═════ RECORDS SUPPLIED ═════

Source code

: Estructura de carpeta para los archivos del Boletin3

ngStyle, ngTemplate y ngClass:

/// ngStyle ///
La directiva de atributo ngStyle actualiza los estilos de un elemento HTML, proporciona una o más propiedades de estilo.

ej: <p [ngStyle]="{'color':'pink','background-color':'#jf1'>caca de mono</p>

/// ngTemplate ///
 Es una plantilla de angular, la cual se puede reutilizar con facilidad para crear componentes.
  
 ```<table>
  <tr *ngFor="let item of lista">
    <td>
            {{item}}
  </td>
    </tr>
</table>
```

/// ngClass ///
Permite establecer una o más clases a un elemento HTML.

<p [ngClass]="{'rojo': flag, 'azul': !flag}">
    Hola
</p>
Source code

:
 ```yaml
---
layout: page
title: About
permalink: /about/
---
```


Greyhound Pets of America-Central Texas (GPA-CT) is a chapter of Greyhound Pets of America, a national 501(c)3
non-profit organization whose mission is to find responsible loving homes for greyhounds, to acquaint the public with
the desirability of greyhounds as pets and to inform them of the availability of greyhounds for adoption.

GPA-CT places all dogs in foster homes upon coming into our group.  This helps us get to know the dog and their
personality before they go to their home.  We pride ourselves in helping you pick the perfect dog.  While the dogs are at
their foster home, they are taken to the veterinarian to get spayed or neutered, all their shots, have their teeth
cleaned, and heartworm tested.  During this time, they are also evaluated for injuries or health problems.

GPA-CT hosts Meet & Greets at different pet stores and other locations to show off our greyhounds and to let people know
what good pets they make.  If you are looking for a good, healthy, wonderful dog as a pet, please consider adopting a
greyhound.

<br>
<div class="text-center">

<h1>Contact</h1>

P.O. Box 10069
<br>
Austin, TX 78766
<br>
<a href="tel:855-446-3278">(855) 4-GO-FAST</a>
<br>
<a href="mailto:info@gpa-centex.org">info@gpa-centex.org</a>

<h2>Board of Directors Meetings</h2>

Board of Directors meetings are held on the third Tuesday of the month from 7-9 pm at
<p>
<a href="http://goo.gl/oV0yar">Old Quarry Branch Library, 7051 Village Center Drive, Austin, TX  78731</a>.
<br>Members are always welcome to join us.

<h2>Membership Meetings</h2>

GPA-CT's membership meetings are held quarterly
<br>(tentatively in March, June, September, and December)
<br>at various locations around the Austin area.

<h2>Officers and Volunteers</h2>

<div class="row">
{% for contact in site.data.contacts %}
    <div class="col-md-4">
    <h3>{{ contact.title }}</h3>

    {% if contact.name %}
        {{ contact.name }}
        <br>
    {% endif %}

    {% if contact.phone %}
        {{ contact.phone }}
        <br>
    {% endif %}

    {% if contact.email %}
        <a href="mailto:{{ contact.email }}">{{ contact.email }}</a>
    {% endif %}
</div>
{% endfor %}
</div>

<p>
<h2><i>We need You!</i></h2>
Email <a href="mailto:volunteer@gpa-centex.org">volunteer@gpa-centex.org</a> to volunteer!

═════

Copy every record above verbatim and in full.

Source code

: Estructura de carpeta para los archivos del Boletin3

ngStyle, ngTemplate y ngClass:

/// ngStyle ///
La directiva de atributo ngStyle actualiza los estilos de un elemento HTML, proporciona una o más propiedades de estilo.

ej: <p [ngStyle]="{'color':'pink','background-color':'#jf1'>caca de mono</p>

/// ngTemplate ///
 Es una plantilla de angular, la cual se puede reutilizar con facilidad para crear componentes.
  
 ```<table>
  <tr *ngFor="let item of lista">
    <td>
            {{item}}
  </td>
    </tr>
</table>
```

/// ngClass ///
Permite establecer una o más clases a un elemento HTML.

<p [ngClass]="{'rojo': flag, 'azul': !flag}">
    Hola
</p>
Source code

:
 ```yaml
---
layout: page
title: About
permalink: /about/
---
```


Greyhound Pets of America-Central Texas (GPA-CT) is a chapter of Greyhound Pets of America, a national 501(c)3
non-profit organization whose mission is to find responsible loving homes for greyhounds, to acquaint the public with
the desirability of greyhounds as pets and to inform them of the availability of greyhounds for adoption.

GPA-CT places all dogs in foster homes upon coming into our group.  This helps us get to know the dog and their
personality before they go to their home.  We pride ourselves in helping you pick the perfect dog.  While the dogs are at
their foster home, they are taken to the veterinarian to get spayed or neutered, all their shots, have their teeth
cleaned, and heartworm tested.  During this time, they are also evaluated for injuries or health problems.

GPA-CT hosts Meet & Greets at different pet stores and other locations to show off our greyhounds and to let people know
what good pets they make.  If you are looking for a good, healthy, wonderful dog as a pet, please consider adopting a
greyhound.

<br>
<div class="text-center">

<h1>Contact</h1>

P.O. Box 10069
<br>
Austin, TX 78766
<br>
<a href="tel:855-446-3278">(855) 4-GO-FAST</a>
<br>
<a href="mailto:info@gpa-centex.org">info@gpa-centex.org</a>

<h2>Board of Directors Meetings</h2>

Board of Directors meetings are held on the third Tuesday of the month from 7-9 pm at
<p>
<a href="http://goo.gl/oV0yar">Old Quarry Branch Library, 7051 Village Center Drive, Austin, TX  78731</a>.
<br>Members are always welcome to join us.

<h2>Membership Meetings</h2>

GPA-CT's membership meetings are held quarterly
<br>(tentatively in March, June, September, and December)
<br>at various locations around the Austin area.

<h2>Officers and Volunteers</h2>

<div class="row">
{% for contact in site.data.contacts %}
    <div class="col-md-4">
    <h3>{{ contact.title }}</h3>

    {% if contact.name %}
        {{ contact.name }}
        <br>
    {% endif %}

    {% if contact.phone %}
        {{ contact.phone }}
        <br>
    {% endif %}

    {% if contact.email %}
        <a href="mailto:{{ contact.email }}">{{ contact.email }}</a>
    {% endif %}
</div>
{% endfor %}
</div>

<p>
<h2><i>We need You!</i></h2>
Email <a href="mailto:volunteer@gpa-centex.org">volunteer@gpa-centex.org</a> to volunteer!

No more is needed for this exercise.